Task prompt —
Return, from the material below, each line in which the word "Internal" is present.

Data records —

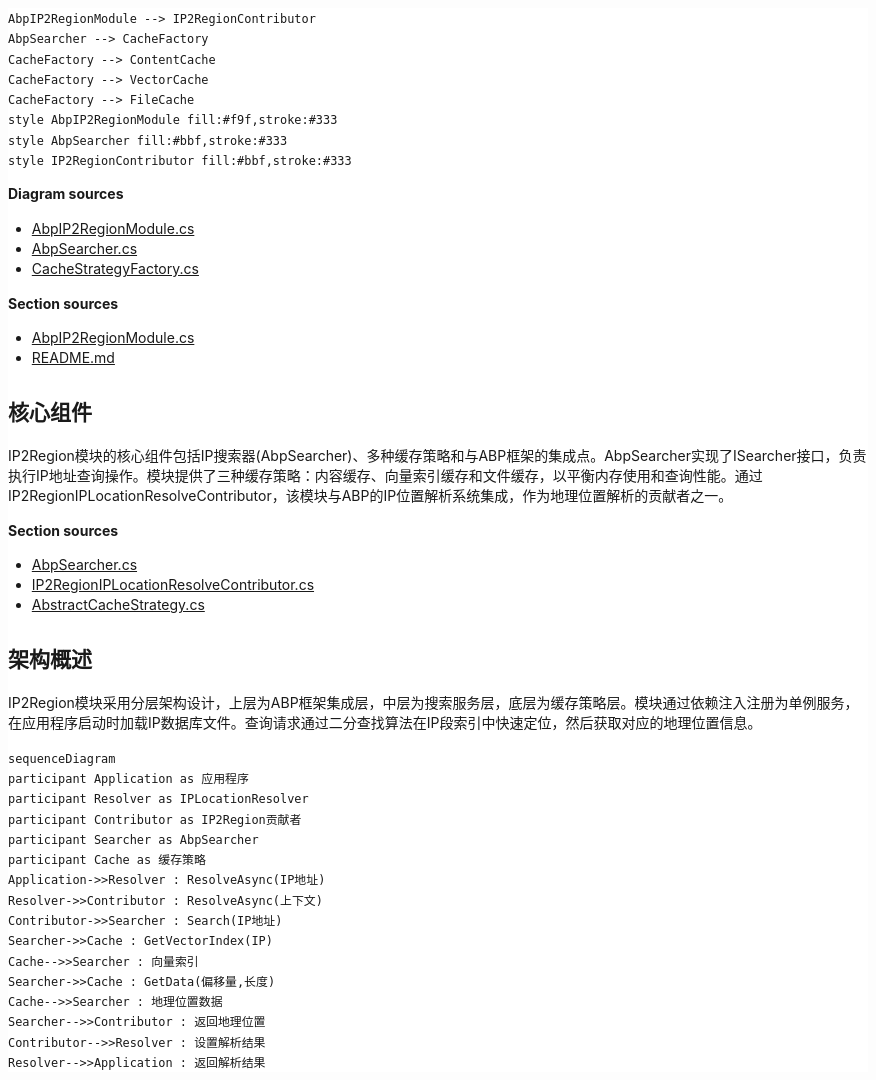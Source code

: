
 ```mermaid
AbpIP2RegionModule --> IP2RegionContributor
AbpSearcher --> CacheFactory
CacheFactory --> ContentCache
CacheFactory --> VectorCache
CacheFactory --> FileCache
style AbpIP2RegionModule fill:#f9f,stroke:#333
style AbpSearcher fill:#bbf,stroke:#333
style IP2RegionContributor fill:#bbf,stroke:#333
```

**Diagram sources**
- [AbpIP2RegionModule.cs](file://aspnet-core/framework/common/LINGYUN.Abp.IP2Region/LINGYUN/Abp/IP2Region/AbpIP2RegionModule.cs)
- [AbpSearcher.cs](file://aspnet-core/framework/common/LINGYUN.Abp.IP2Region/LINGYUN/Abp/IP2Region/AbpSearcher.cs)
- [CacheStrategyFactory.cs](file://aspnet-core/framework/common/LINGYUN.Abp.IP2Region/IP2Region/Net/Internal/CacheStrategyFactory.cs)

**Section sources**
- [AbpIP2RegionModule.cs](file://aspnet-core/framework/common/LINGYUN.Abp.IP2Region/LINGYUN/Abp/IP2Region/AbpIP2RegionModule.cs)
- [README.md](file://aspnet-core/framework/common/LINGYUN.Abp.IP2Region/README.md)

## 核心组件
IP2Region模块的核心组件包括IP搜索器(AbpSearcher)、多种缓存策略和与ABP框架的集成点。AbpSearcher实现了ISearcher接口，负责执行IP地址查询操作。模块提供了三种缓存策略：内容缓存、向量索引缓存和文件缓存，以平衡内存使用和查询性能。通过IP2RegionIPLocationResolveContributor，该模块与ABP的IP位置解析系统集成，作为地理位置解析的贡献者之一。

**Section sources**
- [AbpSearcher.cs](file://aspnet-core/framework/common/LINGYUN.Abp.IP2Region/LINGYUN/Abp/IP2Region/AbpSearcher.cs)
- [IP2RegionIPLocationResolveContributor.cs](file://aspnet-core/framework/common/LINGYUN.Abp.IP2Region/LINGYUN/Abp/IP2Region/IP2RegionIPLocationResolveContributor.cs)
- [AbstractCacheStrategy.cs](file://aspnet-core/framework/common/LINGYUN.Abp.IP2Region/IP2Region/Net/Internal/Abstractions/AbstractCacheStrategy.cs)

## 架构概述
IP2Region模块采用分层架构设计，上层为ABP框架集成层，中层为搜索服务层，底层为缓存策略层。模块通过依赖注入注册为单例服务，在应用程序启动时加载IP数据库文件。查询请求通过二分查找算法在IP段索引中快速定位，然后获取对应的地理位置信息。

```mermaid
sequenceDiagram
participant Application as 应用程序
participant Resolver as IPLocationResolver
participant Contributor as IP2Region贡献者
participant Searcher as AbpSearcher
participant Cache as 缓存策略
Application->>Resolver : ResolveAsync(IP地址)
Resolver->>Contributor : ResolveAsync(上下文)
Contributor->>Searcher : Search(IP地址)
Searcher->>Cache : GetVectorIndex(IP)
Cache-->>Searcher : 向量索引
Searcher->>Cache : GetData(偏移量,长度)
Cache-->>Searcher : 地理位置数据
Searcher-->>Contributor : 返回地理位置
Contributor-->>Resolver : 设置解析结果
Resolver-->>Application : 返回解析结果
```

Exercise solution —
- [CacheStrategyFactory.cs](file://aspnet-core/framework/common/LINGYUN.Abp.IP2Region/IP2Region/Net/Internal/CacheStrategyFactory.cs)
- [AbstractCacheStrategy.cs](file://aspnet-core/framework/common/LINGYUN.Abp.IP2Region/IP2Region/Net/Internal/Abstractions/AbstractCacheStrategy.cs)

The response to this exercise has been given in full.